Our route follows the trail from the roadside village of Baro to the hermitage of Mare de Deu d’Arbolo. Baro was an ancient fording place that grew to become a village from around the XIV C as the Medieval Warm Period gave way to the Little Ice Age of the XVIII C. This made life in the higher villages untenable in winter. In the upland valleys important settlements, like the Bronze Age village of Santa Creu de Llagunes, which is thought to have been inhabited from around 1500 BCE, were completely abandoned as early as the turn of the XIII C. We are able to cross the river at Baro by the new Pont d’Arcalís, which lies alongside the earlier suspension bridge there. If the name sounds familiar there’s a well-known folk music group who have adopted it as their moniker.

From here the track winds in and out of the forest, sometimes running alongside water meadows where small herds of the indigenous Pyrenean Brown Cow, the Vaca Bruna, idly chew the cud. The great asset of this walk is the way the path is endlessly varied, climbing gently up and down the hillside and giving alternate views over the surrounding mountain scenery, or peering down to the river almost vertically below. The presence of the road is swiftly forgotten as the noise of the rushing river drowns out any hint of passing traffic, and in any event there are two tunnels where the road disappears entirely, leaving the riverbank to the wildlife and occasional visitors like ourselves. These reaches of the river are known for otters (Lutra lutra), called Llúdria in Catalan, and the woods are a haunt of Capercaillie (Tetrao urogallus), or Gal Fer.

This sylvan reach of the river ends abruptly at the hermitage, which is perched on a shoulder of rock high above the river at a ‘real’ ravine. The hermitage is well preserved and mass is still held there during fiestas. There are numerous hermitages in this region, I can think of a dozen off the top of my head. Although many are completely in ruins and very difficult to access several are the focus of meetings called ‘aplecs’ where as well as doing the pious bit the locals very sensibly settle down to a good meal! Here are Arboló there’s a lovely terraced area with a built-in picnic table and we settle for elevenses under the watchful eye of a dozen or so griffon vultures circling above the cliffs on the opposite bank. Meanwhile a heron took off along the river far below, much too far for a photograph, even if I had kept the camera switched on!

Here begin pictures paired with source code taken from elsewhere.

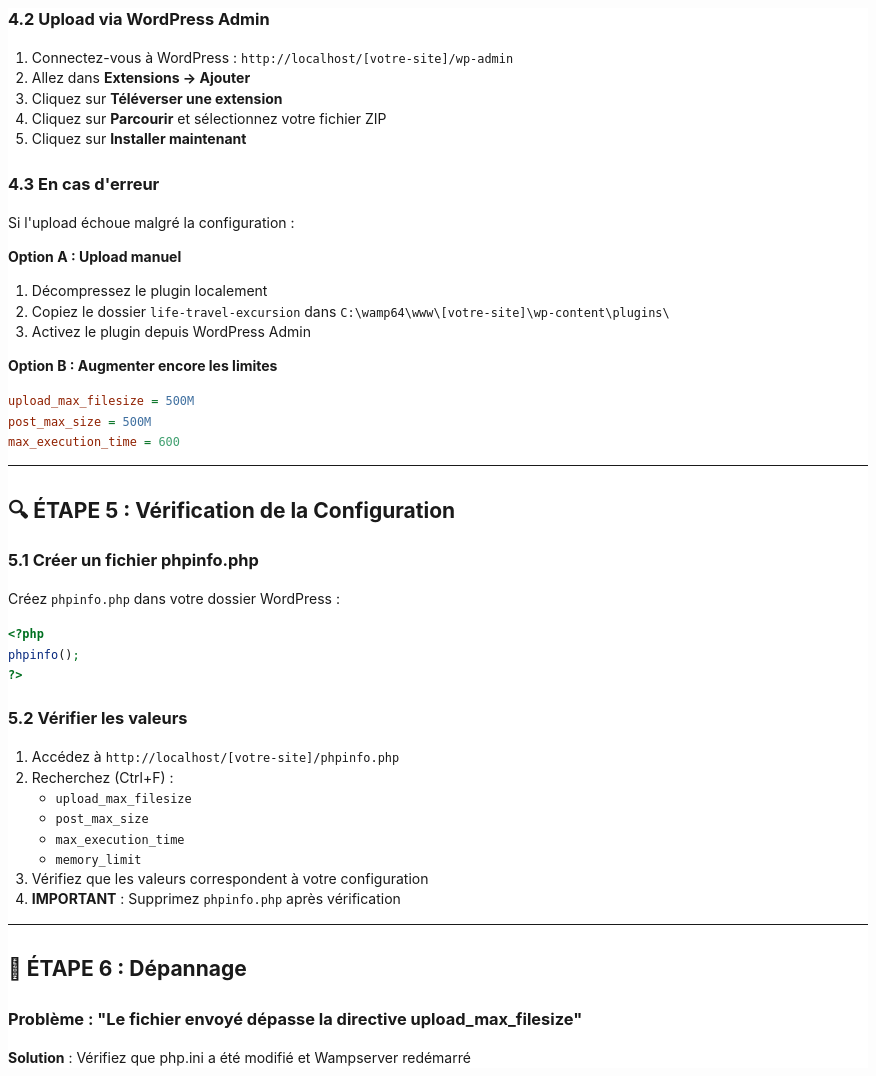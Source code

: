 ### 4.2 Upload via WordPress Admin
1. Connectez-vous à WordPress : `http://localhost/[votre-site]/wp-admin`
2. Allez dans **Extensions → Ajouter**
3. Cliquez sur **Téléverser une extension**
4. Cliquez sur **Parcourir** et sélectionnez votre fichier ZIP
5. Cliquez sur **Installer maintenant**

### 4.3 En cas d'erreur
Si l'upload échoue malgré la configuration :

**Option A : Upload manuel**
1. Décompressez le plugin localement
2. Copiez le dossier `life-travel-excursion` dans `C:\wamp64\www\[votre-site]\wp-content\plugins\`
3. Activez le plugin depuis WordPress Admin

**Option B : Augmenter encore les limites**
```ini
upload_max_filesize = 500M
post_max_size = 500M
max_execution_time = 600
```

---

## 🔍 ÉTAPE 5 : Vérification de la Configuration

### 5.1 Créer un fichier phpinfo.php
Créez `phpinfo.php` dans votre dossier WordPress :

```php
<?php
phpinfo();
?>
```

### 5.2 Vérifier les valeurs
1. Accédez à `http://localhost/[votre-site]/phpinfo.php`
2. Recherchez (Ctrl+F) :
   - `upload_max_filesize`
   - `post_max_size`
   - `max_execution_time`
   - `memory_limit`
3. Vérifiez que les valeurs correspondent à votre configuration
4. **IMPORTANT** : Supprimez `phpinfo.php` après vérification

---

## 🐛 ÉTAPE 6 : Dépannage

### Problème : "Le fichier envoyé dépasse la directive upload_max_filesize"
**Solution** : Vérifiez que php.ini a été modifié et Wampserver redémarré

Later, while Mrs Simon explored our El Carillet walk in the nearby Val Fosca, I was reflecting on the morning’s walk when another heron flew slowly down the adjacent riverbank, just under the canopy of trees. I’m no birder but I’ve always been lucky with herons; as a schoolboy I was on nodding acquaintance with one as I cycled to school of a morning (hard to imagine that journey now in this age of the ubiquitous ‘School Run’, a two-mile ride into the village to catch the bus there for the remaining six miles into ‘Town’!). I love the heron’s quiet dignity, a far cry from the raucous gregariousness of the griffons. That word ‘raucous’ put me in mind of the Catalan, ‘rauxa’, which is much more than just a word! Rauxa and seny represent the duality of the Catalan character. Many newcomers to Spain, and we were all newcomers once upon a time, come expecting all Spaniards to have the fey bravado so well summed up by Ian Gibson in the title of his book ‘Fire in the Blood’. So it comes as a shock to find a people notorious for their diligence, level headedness and, if you believe what many other Spaniards say about them, a rather slavish regard for money. These anglosajón qualities, or rather anglosaxó as it would be said here, are summed up by the word seny, which implies a canny, common sensical pragmatism (the Scottish word, nous, is probably the best translation) that is indeed highly valued hereabouts. But life would be very boring, anglosaxó indeed, if this summed up the entire Catalan mentality. Fortunately for them, and ‘tourists’ like ourselves, this is counterbalanced by rauxa, which has been feebly translated as ‘rashness’. But rauxa is far more than this. We’d been having a seny weekend, getting back in touch with the earth and the stars and recuperating from a manic summer, but more than that preparing ourselves for the rauxa ordeal to come. For back home in the city of Tarragona, in secret caverns, mysterious beasts are stirring, literally warming up for the mayhem soon to be unleashed upon its citizens!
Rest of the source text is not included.